### WHAT IS BEING ASKED
The lines to copy are those with "مورد" in them. Pull each one from the entries below.

### Document images with source code
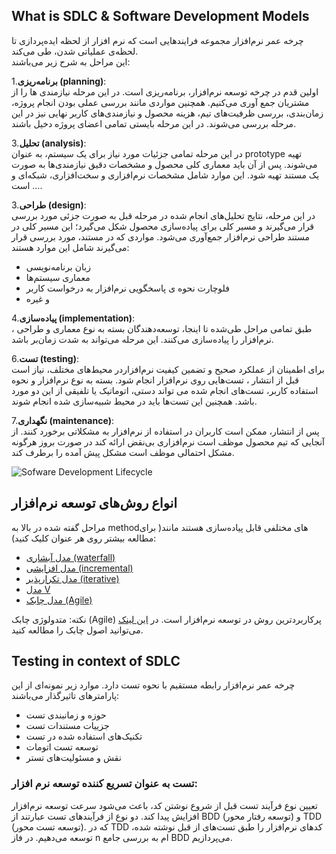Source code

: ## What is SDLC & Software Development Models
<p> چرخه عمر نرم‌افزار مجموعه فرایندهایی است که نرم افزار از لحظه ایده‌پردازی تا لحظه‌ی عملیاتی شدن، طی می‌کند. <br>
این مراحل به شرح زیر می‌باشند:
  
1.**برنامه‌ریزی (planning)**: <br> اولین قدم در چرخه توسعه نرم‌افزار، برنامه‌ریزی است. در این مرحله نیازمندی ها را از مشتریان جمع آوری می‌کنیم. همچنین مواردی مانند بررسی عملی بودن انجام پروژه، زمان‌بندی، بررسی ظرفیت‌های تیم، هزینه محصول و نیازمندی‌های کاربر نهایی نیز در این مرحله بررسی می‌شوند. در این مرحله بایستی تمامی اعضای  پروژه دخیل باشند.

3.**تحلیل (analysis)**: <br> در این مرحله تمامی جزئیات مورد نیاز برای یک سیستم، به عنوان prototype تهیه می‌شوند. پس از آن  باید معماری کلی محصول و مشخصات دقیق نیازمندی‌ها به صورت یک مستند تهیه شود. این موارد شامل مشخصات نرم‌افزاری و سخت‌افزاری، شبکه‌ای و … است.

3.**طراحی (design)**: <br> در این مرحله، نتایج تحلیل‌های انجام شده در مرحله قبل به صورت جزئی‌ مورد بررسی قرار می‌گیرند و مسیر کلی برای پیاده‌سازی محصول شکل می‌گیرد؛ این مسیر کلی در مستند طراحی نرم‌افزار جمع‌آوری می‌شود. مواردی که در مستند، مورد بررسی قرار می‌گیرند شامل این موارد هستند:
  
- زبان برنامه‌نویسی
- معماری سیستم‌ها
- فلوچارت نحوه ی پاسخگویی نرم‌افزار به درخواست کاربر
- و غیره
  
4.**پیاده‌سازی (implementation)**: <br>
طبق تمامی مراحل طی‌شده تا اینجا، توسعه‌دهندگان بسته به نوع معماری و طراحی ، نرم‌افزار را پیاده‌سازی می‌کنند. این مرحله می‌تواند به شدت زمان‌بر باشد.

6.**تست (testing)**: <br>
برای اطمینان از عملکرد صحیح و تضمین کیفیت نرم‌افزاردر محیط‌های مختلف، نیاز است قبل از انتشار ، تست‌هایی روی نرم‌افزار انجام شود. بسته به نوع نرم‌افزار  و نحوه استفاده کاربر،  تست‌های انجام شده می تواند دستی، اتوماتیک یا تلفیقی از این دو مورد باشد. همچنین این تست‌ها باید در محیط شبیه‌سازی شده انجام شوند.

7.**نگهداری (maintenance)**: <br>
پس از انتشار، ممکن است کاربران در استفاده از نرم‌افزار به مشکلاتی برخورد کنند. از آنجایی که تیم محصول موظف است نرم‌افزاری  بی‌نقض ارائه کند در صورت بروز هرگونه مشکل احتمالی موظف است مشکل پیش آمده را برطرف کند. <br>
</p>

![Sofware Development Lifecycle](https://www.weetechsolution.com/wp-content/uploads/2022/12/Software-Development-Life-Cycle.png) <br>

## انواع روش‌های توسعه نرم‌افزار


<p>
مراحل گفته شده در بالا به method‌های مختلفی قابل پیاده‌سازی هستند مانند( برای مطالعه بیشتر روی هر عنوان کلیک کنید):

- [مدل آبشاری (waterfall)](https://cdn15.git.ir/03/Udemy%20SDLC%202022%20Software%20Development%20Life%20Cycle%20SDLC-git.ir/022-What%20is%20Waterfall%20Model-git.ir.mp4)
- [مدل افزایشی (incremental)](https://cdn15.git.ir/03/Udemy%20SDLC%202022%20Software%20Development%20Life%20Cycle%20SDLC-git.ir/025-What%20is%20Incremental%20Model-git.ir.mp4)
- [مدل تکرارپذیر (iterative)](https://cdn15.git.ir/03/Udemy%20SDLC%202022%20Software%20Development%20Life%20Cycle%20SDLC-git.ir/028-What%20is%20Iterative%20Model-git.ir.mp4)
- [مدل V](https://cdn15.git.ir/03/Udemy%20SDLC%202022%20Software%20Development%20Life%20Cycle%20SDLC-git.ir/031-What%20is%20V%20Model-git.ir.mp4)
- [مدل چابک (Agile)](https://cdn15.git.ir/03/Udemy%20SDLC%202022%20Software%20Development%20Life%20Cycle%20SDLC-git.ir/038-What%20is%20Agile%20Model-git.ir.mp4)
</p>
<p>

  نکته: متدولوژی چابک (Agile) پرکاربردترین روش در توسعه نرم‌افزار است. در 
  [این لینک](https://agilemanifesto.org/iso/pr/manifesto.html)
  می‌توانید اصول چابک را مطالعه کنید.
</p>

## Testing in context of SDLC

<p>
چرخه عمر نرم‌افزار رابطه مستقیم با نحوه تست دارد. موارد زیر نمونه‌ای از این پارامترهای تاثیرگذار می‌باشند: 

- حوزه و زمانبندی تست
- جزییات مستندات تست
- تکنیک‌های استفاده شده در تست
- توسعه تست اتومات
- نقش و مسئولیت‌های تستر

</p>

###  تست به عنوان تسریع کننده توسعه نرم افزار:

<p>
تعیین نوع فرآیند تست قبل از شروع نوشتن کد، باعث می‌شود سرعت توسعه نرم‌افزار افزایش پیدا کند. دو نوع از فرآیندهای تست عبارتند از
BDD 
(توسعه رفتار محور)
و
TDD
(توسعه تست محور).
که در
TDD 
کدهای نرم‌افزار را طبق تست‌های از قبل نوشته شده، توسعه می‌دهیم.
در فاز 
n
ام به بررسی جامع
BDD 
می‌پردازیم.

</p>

### REPLY
3.**تحلیل (analysis)**: <br> در این مرحله تمامی جزئیات مورد نیاز برای یک سیستم، به عنوان prototype تهیه می‌شوند. پس از آن  باید معماری کلی محصول و مشخصات دقیق نیازمندی‌ها به صورت یک مستند تهیه شود. این موارد شامل مشخصات نرم‌افزاری و سخت‌افزاری، شبکه‌ای و … است.
3.**طراحی (design)**: <br> در این مرحله، نتایج تحلیل‌های انجام شده در مرحله قبل به صورت جزئی‌ مورد بررسی قرار می‌گیرند و مسیر کلی برای پیاده‌سازی محصول شکل می‌گیرد؛ این مسیر کلی در مستند طراحی نرم‌افزار جمع‌آوری می‌شود. مواردی که در مستند، مورد بررسی قرار می‌گیرند شامل این موارد هستند:
برای اطمینان از عملکرد صحیح و تضمین کیفیت نرم‌افزاردر محیط‌های مختلف، نیاز است قبل از انتشار ، تست‌هایی روی نرم‌افزار انجام شود. بسته به نوع نرم‌افزار  و نحوه استفاده کاربر،  تست‌های انجام شده می تواند دستی، اتوماتیک یا تلفیقی از این دو مورد باشد. همچنین این تست‌ها باید در محیط شبیه‌سازی شده انجام شوند.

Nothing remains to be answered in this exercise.